- _Directions_: Could you set down every record exactly as it appears?

- _Listed entries_:
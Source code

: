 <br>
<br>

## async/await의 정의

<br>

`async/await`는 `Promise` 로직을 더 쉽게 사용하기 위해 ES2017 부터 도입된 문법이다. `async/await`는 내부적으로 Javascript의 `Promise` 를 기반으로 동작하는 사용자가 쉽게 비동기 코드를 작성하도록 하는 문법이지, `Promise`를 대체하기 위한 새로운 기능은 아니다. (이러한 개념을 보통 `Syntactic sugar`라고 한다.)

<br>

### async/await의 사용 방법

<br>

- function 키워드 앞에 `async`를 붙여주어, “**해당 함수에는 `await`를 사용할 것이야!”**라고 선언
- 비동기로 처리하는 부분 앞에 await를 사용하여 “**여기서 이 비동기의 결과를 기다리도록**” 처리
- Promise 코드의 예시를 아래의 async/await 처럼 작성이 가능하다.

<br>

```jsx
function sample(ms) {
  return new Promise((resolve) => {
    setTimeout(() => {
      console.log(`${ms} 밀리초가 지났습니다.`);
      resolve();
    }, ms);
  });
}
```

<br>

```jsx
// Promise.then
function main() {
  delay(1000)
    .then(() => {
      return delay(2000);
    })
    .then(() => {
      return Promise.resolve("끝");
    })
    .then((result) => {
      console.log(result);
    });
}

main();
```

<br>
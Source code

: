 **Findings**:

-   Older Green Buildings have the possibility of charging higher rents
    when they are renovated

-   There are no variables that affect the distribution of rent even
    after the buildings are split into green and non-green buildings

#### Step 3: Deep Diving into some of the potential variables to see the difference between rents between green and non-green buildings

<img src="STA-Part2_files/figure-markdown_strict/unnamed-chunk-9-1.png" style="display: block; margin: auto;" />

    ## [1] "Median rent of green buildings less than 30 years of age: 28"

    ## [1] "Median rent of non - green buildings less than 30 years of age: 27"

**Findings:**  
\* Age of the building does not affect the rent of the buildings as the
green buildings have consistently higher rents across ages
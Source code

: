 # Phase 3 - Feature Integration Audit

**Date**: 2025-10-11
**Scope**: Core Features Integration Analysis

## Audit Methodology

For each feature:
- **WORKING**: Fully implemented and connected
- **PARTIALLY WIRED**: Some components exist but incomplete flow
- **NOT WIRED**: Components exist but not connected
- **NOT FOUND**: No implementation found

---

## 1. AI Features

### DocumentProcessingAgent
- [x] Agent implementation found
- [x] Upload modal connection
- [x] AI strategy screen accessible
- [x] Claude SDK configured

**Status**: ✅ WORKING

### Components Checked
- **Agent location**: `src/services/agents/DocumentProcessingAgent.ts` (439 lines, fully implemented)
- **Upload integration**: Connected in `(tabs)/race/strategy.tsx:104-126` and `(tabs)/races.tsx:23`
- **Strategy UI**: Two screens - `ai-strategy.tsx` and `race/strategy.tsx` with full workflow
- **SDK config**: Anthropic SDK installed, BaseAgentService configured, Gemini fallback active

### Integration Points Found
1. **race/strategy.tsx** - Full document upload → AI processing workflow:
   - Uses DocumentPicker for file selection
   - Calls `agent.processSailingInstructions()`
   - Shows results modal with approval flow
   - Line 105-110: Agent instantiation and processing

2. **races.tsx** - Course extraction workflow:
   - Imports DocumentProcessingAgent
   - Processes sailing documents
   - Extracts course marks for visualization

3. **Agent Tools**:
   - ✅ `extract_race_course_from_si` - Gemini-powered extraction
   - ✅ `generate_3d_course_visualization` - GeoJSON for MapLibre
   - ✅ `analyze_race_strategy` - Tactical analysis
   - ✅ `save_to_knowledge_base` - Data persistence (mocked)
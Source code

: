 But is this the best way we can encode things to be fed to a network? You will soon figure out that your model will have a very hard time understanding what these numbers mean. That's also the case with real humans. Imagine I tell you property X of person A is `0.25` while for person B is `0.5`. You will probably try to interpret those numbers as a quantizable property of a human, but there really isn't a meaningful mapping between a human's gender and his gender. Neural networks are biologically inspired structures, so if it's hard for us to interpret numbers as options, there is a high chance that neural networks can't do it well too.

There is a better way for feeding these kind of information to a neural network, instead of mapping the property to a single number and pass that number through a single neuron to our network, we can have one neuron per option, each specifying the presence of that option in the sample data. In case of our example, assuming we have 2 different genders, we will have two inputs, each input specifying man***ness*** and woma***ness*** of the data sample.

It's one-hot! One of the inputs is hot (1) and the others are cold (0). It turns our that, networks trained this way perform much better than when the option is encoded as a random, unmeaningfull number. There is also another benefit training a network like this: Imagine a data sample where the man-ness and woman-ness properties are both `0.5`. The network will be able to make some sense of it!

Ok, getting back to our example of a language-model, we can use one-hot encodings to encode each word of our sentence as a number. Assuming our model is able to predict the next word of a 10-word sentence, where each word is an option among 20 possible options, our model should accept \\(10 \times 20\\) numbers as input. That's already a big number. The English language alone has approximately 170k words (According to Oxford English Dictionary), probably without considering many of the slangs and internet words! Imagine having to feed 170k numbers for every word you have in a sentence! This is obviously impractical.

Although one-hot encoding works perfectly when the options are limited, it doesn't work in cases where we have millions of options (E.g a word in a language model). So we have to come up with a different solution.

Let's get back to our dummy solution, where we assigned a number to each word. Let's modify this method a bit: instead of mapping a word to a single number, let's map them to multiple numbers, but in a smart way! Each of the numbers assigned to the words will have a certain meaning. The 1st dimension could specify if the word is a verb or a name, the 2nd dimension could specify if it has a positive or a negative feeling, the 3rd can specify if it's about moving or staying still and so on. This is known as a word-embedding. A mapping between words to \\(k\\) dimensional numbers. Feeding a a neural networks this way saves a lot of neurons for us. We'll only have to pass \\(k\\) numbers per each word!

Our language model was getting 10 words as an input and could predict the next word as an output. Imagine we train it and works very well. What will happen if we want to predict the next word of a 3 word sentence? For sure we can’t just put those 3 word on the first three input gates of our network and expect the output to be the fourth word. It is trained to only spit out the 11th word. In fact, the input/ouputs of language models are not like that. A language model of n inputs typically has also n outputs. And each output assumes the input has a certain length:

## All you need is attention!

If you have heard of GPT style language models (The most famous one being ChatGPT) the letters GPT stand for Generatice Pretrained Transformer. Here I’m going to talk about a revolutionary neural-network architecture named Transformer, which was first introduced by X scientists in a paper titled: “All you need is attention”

- _Answer for the task_:
Source code

: <br>
<br>

## async/await의 정의

<br>

`async/await`는 `Promise` 로직을 더 쉽게 사용하기 위해 ES2017 부터 도입된 문법이다. `async/await`는 내부적으로 Javascript의 `Promise` 를 기반으로 동작하는 사용자가 쉽게 비동기 코드를 작성하도록 하는 문법이지, `Promise`를 대체하기 위한 새로운 기능은 아니다. (이러한 개념을 보통 `Syntactic sugar`라고 한다.)

<br>

### async/await의 사용 방법

<br>

- function 키워드 앞에 `async`를 붙여주어, “**해당 함수에는 `await`를 사용할 것이야!”**라고 선언
- 비동기로 처리하는 부분 앞에 await를 사용하여 “**여기서 이 비동기의 결과를 기다리도록**” 처리
- Promise 코드의 예시를 아래의 async/await 처럼 작성이 가능하다.

<br>

```jsx
function sample(ms) {
  return new Promise((resolve) => {
    setTimeout(() => {
      console.log(`${ms} 밀리초가 지났습니다.`);
      resolve();
    }, ms);
  });
}
```

<br>

```jsx
// Promise.then
function main() {
  delay(1000)
    .then(() => {
      return delay(2000);
    })
    .then(() => {
      return Promise.resolve("끝");
    })
    .then((result) => {
      console.log(result);
    });
}

main();
```

<br>
Source code

: **Findings**:

-   Older Green Buildings have the possibility of charging higher rents
    when they are renovated

-   There are no variables that affect the distribution of rent even
    after the buildings are split into green and non-green buildings

#### Step 3: Deep Diving into some of the potential variables to see the difference between rents between green and non-green buildings

<img src="STA-Part2_files/figure-markdown_strict/unnamed-chunk-9-1.png" style="display: block; margin: auto;" />

    ## [1] "Median rent of green buildings less than 30 years of age: 28"

    ## [1] "Median rent of non - green buildings less than 30 years of age: 27"

**Findings:**  
\* Age of the building does not affect the rent of the buildings as the
green buildings have consistently higher rents across ages
Source code

: # Phase 3 - Feature Integration Audit

**Date**: 2025-10-11
**Scope**: Core Features Integration Analysis

## Audit Methodology

For each feature:
- **WORKING**: Fully implemented and connected
- **PARTIALLY WIRED**: Some components exist but incomplete flow
- **NOT WIRED**: Components exist but not connected
- **NOT FOUND**: No implementation found

---

## 1. AI Features

### DocumentProcessingAgent
- [x] Agent implementation found
- [x] Upload modal connection
- [x] AI strategy screen accessible
- [x] Claude SDK configured

**Status**: ✅ WORKING

### Components Checked
- **Agent location**: `src/services/agents/DocumentProcessingAgent.ts` (439 lines, fully implemented)
- **Upload integration**: Connected in `(tabs)/race/strategy.tsx:104-126` and `(tabs)/races.tsx:23`
- **Strategy UI**: Two screens - `ai-strategy.tsx` and `race/strategy.tsx` with full workflow
- **SDK config**: Anthropic SDK installed, BaseAgentService configured, Gemini fallback active

### Integration Points Found
1. **race/strategy.tsx** - Full document upload → AI processing workflow:
   - Uses DocumentPicker for file selection
   - Calls `agent.processSailingInstructions()`
   - Shows results modal with approval flow
   - Line 105-110: Agent instantiation and processing

2. **races.tsx** - Course extraction workflow:
   - Imports DocumentProcessingAgent
   - Processes sailing documents
   - Extracts course marks for visualization

3. **Agent Tools**:
   - ✅ `extract_race_course_from_si` - Gemini-powered extraction
   - ✅ `generate_3d_course_visualization` - GeoJSON for MapLibre
   - ✅ `analyze_race_strategy` - Tactical analysis
   - ✅ `save_to_knowledge_base` - Data persistence (mocked)
Source code

: But is this the best way we can encode things to be fed to a network? You will soon figure out that your model will have a very hard time understanding what these numbers mean. That's also the case with real humans. Imagine I tell you property X of person A is `0.25` while for person B is `0.5`. You will probably try to interpret those numbers as a quantizable property of a human, but there really isn't a meaningful mapping between a human's gender and his gender. Neural networks are biologically inspired structures, so if it's hard for us to interpret numbers as options, there is a high chance that neural networks can't do it well too.

There is a better way for feeding these kind of information to a neural network, instead of mapping the property to a single number and pass that number through a single neuron to our network, we can have one neuron per option, each specifying the presence of that option in the sample data. In case of our example, assuming we have 2 different genders, we will have two inputs, each input specifying man***ness*** and woma***ness*** of the data sample.

It's one-hot! One of the inputs is hot (1) and the others are cold (0). It turns our that, networks trained this way perform much better than when the option is encoded as a random, unmeaningfull number. There is also another benefit training a network like this: Imagine a data sample where the man-ness and woman-ness properties are both `0.5`. The network will be able to make some sense of it!

Ok, getting back to our example of a language-model, we can use one-hot encodings to encode each word of our sentence as a number. Assuming our model is able to predict the next word of a 10-word sentence, where each word is an option among 20 possible options, our model should accept \\(10 \times 20\\) numbers as input. That's already a big number. The English language alone has approximately 170k words (According to Oxford English Dictionary), probably without considering many of the slangs and internet words! Imagine having to feed 170k numbers for every word you have in a sentence! This is obviously impractical.

Although one-hot encoding works perfectly when the options are limited, it doesn't work in cases where we have millions of options (E.g a word in a language model). So we have to come up with a different solution.

Let's get back to our dummy solution, where we assigned a number to each word. Let's modify this method a bit: instead of mapping a word to a single number, let's map them to multiple numbers, but in a smart way! Each of the numbers assigned to the words will have a certain meaning. The 1st dimension could specify if the word is a verb or a name, the 2nd dimension could specify if it has a positive or a negative feeling, the 3rd can specify if it's about moving or staying still and so on. This is known as a word-embedding. A mapping between words to \\(k\\) dimensional numbers. Feeding a a neural networks this way saves a lot of neurons for us. We'll only have to pass \\(k\\) numbers per each word!

Our language model was getting 10 words as an input and could predict the next word as an output. Imagine we train it and works very well. What will happen if we want to predict the next word of a 3 word sentence? For sure we can’t just put those 3 word on the first three input gates of our network and expect the output to be the fourth word. It is trained to only spit out the 11th word. In fact, the input/ouputs of language models are not like that. A language model of n inputs typically has also n outputs. And each output assumes the input has a certain length:

## All you need is attention!

If you have heard of GPT style language models (The most famous one being ChatGPT) the letters GPT stand for Generatice Pretrained Transformer. Here I’m going to talk about a revolutionary neural-network architecture named Transformer, which was first introduced by X scientists in a paper titled: “All you need is attention”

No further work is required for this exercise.